*What is being asked:*
Each record beneath this sentence is to be transcribed exactly as it reads.

☆ ☆ ☆

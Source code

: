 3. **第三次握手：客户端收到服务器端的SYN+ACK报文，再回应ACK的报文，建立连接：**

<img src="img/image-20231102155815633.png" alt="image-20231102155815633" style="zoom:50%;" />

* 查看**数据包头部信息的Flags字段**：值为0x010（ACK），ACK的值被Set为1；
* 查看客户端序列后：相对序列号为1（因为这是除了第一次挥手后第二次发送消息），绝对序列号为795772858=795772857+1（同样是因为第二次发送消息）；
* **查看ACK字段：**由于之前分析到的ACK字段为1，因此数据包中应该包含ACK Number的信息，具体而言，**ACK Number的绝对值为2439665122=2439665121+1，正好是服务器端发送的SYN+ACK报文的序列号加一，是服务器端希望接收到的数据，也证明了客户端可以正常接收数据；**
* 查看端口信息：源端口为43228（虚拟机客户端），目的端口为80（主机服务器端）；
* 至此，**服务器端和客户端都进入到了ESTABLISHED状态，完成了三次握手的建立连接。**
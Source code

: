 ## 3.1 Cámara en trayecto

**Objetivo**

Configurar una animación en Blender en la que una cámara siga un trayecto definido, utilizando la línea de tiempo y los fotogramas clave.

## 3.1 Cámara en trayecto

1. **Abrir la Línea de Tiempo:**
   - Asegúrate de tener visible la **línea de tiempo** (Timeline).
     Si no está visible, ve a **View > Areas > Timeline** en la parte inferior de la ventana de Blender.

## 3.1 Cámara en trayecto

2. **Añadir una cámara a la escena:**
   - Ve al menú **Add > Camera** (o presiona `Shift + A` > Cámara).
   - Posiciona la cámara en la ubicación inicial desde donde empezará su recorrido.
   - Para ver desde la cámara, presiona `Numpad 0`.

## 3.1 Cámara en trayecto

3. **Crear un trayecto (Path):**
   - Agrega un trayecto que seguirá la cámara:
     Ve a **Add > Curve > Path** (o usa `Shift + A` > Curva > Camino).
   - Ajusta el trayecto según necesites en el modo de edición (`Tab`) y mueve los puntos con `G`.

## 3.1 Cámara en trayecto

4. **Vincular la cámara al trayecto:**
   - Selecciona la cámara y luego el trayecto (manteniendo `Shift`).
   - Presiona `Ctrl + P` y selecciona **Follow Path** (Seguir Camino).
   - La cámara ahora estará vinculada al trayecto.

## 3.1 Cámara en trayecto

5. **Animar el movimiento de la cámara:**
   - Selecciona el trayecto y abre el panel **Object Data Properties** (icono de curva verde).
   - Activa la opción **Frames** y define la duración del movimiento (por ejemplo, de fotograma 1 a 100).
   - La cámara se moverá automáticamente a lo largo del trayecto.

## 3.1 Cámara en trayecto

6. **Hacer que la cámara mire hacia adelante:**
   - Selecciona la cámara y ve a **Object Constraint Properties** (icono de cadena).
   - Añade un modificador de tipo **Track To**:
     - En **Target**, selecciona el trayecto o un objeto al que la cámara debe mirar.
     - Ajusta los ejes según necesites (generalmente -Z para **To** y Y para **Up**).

☆ ☆ ☆

*Result for this task:*
Source code

: 3. **第三次握手：客户端收到服务器端的SYN+ACK报文，再回应ACK的报文，建立连接：**

<img src="img/image-20231102155815633.png" alt="image-20231102155815633" style="zoom:50%;" />

* 查看**数据包头部信息的Flags字段**：值为0x010（ACK），ACK的值被Set为1；
* 查看客户端序列后：相对序列号为1（因为这是除了第一次挥手后第二次发送消息），绝对序列号为795772858=795772857+1（同样是因为第二次发送消息）；
* **查看ACK字段：**由于之前分析到的ACK字段为1，因此数据包中应该包含ACK Number的信息，具体而言，**ACK Number的绝对值为2439665122=2439665121+1，正好是服务器端发送的SYN+ACK报文的序列号加一，是服务器端希望接收到的数据，也证明了客户端可以正常接收数据；**
* 查看端口信息：源端口为43228（虚拟机客户端），目的端口为80（主机服务器端）；
* 至此，**服务器端和客户端都进入到了ESTABLISHED状态，完成了三次握手的建立连接。**
Source code

: ## 3.1 Cámara en trayecto

**Objetivo**

Configurar una animación en Blender en la que una cámara siga un trayecto definido, utilizando la línea de tiempo y los fotogramas clave.

## 3.1 Cámara en trayecto

1. **Abrir la Línea de Tiempo:**
   - Asegúrate de tener visible la **línea de tiempo** (Timeline).
     Si no está visible, ve a **View > Areas > Timeline** en la parte inferior de la ventana de Blender.

## 3.1 Cámara en trayecto

2. **Añadir una cámara a la escena:**
   - Ve al menú **Add > Camera** (o presiona `Shift + A` > Cámara).
   - Posiciona la cámara en la ubicación inicial desde donde empezará su recorrido.
   - Para ver desde la cámara, presiona `Numpad 0`.

## 3.1 Cámara en trayecto

3. **Crear un trayecto (Path):**
   - Agrega un trayecto que seguirá la cámara:
     Ve a **Add > Curve > Path** (o usa `Shift + A` > Curva > Camino).
   - Ajusta el trayecto según necesites en el modo de edición (`Tab`) y mueve los puntos con `G`.

## 3.1 Cámara en trayecto

4. **Vincular la cámara al trayecto:**
   - Selecciona la cámara y luego el trayecto (manteniendo `Shift`).
   - Presiona `Ctrl + P` y selecciona **Follow Path** (Seguir Camino).
   - La cámara ahora estará vinculada al trayecto.

## 3.1 Cámara en trayecto

5. **Animar el movimiento de la cámara:**
   - Selecciona el trayecto y abre el panel **Object Data Properties** (icono de curva verde).
   - Activa la opción **Frames** y define la duración del movimiento (por ejemplo, de fotograma 1 a 100).
   - La cámara se moverá automáticamente a lo largo del trayecto.

## 3.1 Cámara en trayecto

6. **Hacer que la cámara mire hacia adelante:**
   - Selecciona la cámara y ve a **Object Constraint Properties** (icono de cadena).
   - Añade un modificador de tipo **Track To**:
     - En **Target**, selecciona el trayecto o un objeto al que la cámara debe mirar.
     - Ajusta los ejes según necesites (generalmente -Z para **To** y Y para **Up**).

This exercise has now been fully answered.